### YOUR GOAL:
From the listing below, return every line with the string "PortScanner" in it.

### DATA TO USE:
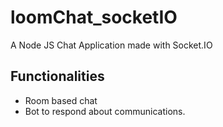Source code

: # loomChat_socketIO
A Node JS Chat Application made with Socket.IO

## Functionalities

* Room based chat
* Bot to respond about communications.
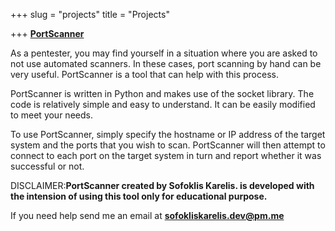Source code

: +++
slug = "projects"
title = "Projects"

+++
[**PortScanner**](https://github.com/sofokliskarelis/PortScanner "Check in Github")

As a pentester, you may find yourself in a situation where you are asked to not use automated scanners. In these cases, port scanning by hand can be very useful. PortScanner is a tool that can help with this process.

PortScanner is written in Python and makes use of the socket library. The code is relatively simple and easy to understand. It can be easily modified to meet your needs.

To use PortScanner, simply specify the hostname or IP address of the target system and the ports that you wish to scan. PortScanner will then attempt to connect to each port on the target system in turn and report whether it was successful or not.

DISCLAIMER:**PortScanner created by Sofoklis Karelis. is developed with the intension of using this tool only for educational purpose.**

If you need help send me an email at [**sofokliskarelis.dev@pm.me**](mailto:sofokliskarelis.dev@pm.me)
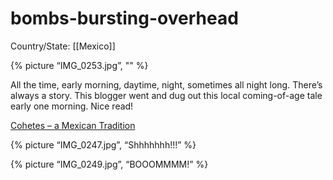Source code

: # bombs-bursting-overhead

Country/State: [[Mexico]]

{% picture “IMG_0253.jpg”, "" %}

All the time, early morning, daytime, night, sometimes all night long. There’s always a story. This blogger went and dug out this local coming-of-age tale early one morning. Nice read!

[Cohetes – a Mexican Tradition](https://www.mexconnect.com/articles/726-cohetes-a-mexican-tradition)

{% picture “IMG_0247.jpg”, “Shhhhhhh!!!” %}

{% picture “IMG_0249.jpg”, “BOOOMMMM!” %}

### WRITTEN REPLY:
[**PortScanner**](https://github.com/sofokliskarelis/PortScanner "Check in Github")
As a pentester, you may find yourself in a situation where you are asked to not use automated scanners. In these cases, port scanning by hand can be very useful. PortScanner is a tool that can help with this process.
PortScanner is written in Python and makes use of the socket library. The code is relatively simple and easy to understand. It can be easily modified to meet your needs.
To use PortScanner, simply specify the hostname or IP address of the target system and the ports that you wish to scan. PortScanner will then attempt to connect to each port on the target system in turn and report whether it was successful or not.
DISCLAIMER:**PortScanner created by Sofoklis Karelis. is developed with the intension of using this tool only for educational purpose.**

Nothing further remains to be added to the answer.